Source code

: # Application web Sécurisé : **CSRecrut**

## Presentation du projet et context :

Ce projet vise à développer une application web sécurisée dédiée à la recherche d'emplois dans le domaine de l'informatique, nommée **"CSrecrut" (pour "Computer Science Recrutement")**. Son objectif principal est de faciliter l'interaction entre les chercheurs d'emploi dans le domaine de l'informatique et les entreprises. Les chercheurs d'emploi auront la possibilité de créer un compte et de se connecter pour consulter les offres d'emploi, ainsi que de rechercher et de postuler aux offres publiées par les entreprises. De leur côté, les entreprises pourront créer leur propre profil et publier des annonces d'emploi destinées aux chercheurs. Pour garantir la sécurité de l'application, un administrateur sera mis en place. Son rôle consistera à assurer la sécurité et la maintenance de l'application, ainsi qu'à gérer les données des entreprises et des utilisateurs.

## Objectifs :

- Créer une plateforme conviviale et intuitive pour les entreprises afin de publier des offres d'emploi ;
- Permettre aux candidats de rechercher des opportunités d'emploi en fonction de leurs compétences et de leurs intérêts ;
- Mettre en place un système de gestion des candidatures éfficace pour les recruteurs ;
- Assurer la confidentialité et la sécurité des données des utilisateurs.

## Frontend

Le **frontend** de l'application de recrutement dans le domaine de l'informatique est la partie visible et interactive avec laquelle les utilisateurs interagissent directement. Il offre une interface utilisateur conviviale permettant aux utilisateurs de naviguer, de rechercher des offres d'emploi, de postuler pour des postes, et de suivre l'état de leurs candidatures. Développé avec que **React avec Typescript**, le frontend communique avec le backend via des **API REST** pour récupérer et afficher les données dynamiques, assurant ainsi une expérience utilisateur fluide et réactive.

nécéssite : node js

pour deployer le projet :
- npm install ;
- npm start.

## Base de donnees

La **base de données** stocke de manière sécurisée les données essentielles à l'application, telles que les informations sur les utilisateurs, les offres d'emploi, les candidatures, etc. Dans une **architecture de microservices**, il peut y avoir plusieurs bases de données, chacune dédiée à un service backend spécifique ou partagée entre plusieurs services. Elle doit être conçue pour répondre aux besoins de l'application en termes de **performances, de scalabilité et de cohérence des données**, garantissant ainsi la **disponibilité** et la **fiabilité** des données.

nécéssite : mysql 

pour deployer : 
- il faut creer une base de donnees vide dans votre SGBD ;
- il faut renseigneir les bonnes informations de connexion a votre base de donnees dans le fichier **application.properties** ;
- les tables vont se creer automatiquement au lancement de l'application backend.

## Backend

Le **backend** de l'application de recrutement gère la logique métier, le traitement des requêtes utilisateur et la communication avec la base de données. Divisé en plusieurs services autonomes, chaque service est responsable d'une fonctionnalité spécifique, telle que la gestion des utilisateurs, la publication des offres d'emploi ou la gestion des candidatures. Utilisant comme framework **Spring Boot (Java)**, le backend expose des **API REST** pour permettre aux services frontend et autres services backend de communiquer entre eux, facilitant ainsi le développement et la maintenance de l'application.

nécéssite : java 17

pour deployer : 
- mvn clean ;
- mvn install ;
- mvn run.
:::::
> WHAT TO WORK ON
From the records above, copy only the lines starting with the line that holds "- Permettre aux" and going on through the line that holds "## Base de donnees", exactly as written.

> SOLUTION FOR THIS TASK
- Permettre aux candidats de rechercher des opportunités d'emploi en fonction de leurs compétences et de leurs intérêts ;
- Mettre en place un système de gestion des candidatures éfficace pour les recruteurs ;
- Assurer la confidentialité et la sécurité des données des utilisateurs.

## Frontend

Le **frontend** de l'application de recrutement dans le domaine de l'informatique est la partie visible et interactive avec laquelle les utilisateurs interagissent directement. Il offre une interface utilisateur conviviale permettant aux utilisateurs de naviguer, de rechercher des offres d'emploi, de postuler pour des postes, et de suivre l'état de leurs candidatures. Développé avec que **React avec Typescript**, le frontend communique avec le backend via des **API REST** pour récupérer et afficher les données dynamiques, assurant ainsi une expérience utilisateur fluide et réactive.

nécéssite : node js

pour deployer le projet :
- npm install ;
- npm start.

## Base de donnees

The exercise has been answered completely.